Renal functional & haemodynamic changes following acute unilateral renal denervation in Sprague Dawley rats

Abstract

Background & objectives: Regulation of renal function and haemodynamics are under a direct control from the renal sympathetic nerves and renal denervation produces overt diuresis and natriuresis in several mammalian species. However, the inter-related series of changes in renal function and haemodynamics following acute renal denervation (ARD) is not fully understood. Thus, we aimed to investigate and relate the changes in renal function and haemodynamics following acute unilateral renal denervation in anaesthetized Sprague Dawley (SD) rats.

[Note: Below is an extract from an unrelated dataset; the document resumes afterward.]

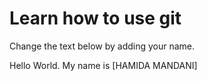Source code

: # Learn how to use git
Change the text below by adding your name.

Hello World. My name is [HAMIDA MANDANI]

Methods: Male SD rats were fasted overnight, anaesthetized with sodium pentobarbitone (60 mg/kg ip), denervated by application of phenol to the left renal artery and maintained on an intravenous (iv) infusion of isotonic saline for 2 h. Throughout this period, six urine and plasma samples were taken at 20-min intervals to study kidney function parameters. In a different set of experiments, renal nerve stimulation (RNS) was carried out to characterize the changes in renal vasoconstrictor responses following ARD.

Results: Denervated animals showed significantly (P<0.05 vs. control innervated rats) higher urine flow rate (UFR), absolute sodium excretion (UNaV), fractional sodium excretion (FENa) and glomerular filtration rate (GFR). The renal vasoconstrictor responses to RNS were significantly (P<0.05) lower in denervated rats as compared to the innervated counterparts. However, no appreciable differences were seen in the mean arterial pressure (MAP), plasma sodium (PNa), basal renal blood flow (RBF) and basal renal vascular resistance (RVR) in both innervated and denervated SD rats.

Interpretation & conclusions: Natriuresis, diuresis, enhanced GFR and impaired vasoconstriction in response to RNS are typical and instant responses to ARD in SD rats. Renal sympathetic nerves serve more important role in salt and water conservation than in dynamic autoregulation of RBF under normal sympathetic tone; yet, their effects on renal haemodynamics become more evident in the presence of augmented renal sympathetic nerve activity (RSNA).